Entries taken from a collection:
<<<<

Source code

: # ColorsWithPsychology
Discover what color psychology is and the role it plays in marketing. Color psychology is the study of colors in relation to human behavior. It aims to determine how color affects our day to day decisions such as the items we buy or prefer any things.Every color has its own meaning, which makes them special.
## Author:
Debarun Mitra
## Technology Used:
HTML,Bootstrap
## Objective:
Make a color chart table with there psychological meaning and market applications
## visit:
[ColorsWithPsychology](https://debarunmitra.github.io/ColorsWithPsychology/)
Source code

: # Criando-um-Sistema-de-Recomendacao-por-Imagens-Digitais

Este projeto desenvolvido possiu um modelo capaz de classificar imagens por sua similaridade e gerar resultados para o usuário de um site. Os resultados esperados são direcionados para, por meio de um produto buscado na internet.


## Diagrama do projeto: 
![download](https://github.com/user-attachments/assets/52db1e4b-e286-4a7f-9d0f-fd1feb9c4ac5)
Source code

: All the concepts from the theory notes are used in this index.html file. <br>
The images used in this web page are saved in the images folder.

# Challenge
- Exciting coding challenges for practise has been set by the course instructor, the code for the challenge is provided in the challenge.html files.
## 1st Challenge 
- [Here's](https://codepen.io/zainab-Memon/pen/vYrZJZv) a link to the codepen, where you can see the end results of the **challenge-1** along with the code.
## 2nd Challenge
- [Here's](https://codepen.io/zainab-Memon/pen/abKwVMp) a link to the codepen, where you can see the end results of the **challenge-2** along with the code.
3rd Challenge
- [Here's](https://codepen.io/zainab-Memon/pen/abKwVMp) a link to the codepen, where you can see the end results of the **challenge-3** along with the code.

>>>>

Look through the entries for lines containing the word "github" and return each one.

[ColorsWithPsychology](https://debarunmitra.github.io/ColorsWithPsychology/)
![download](https://github.com/user-attachments/assets/52db1e4b-e286-4a7f-9d0f-fd1feb9c4ac5)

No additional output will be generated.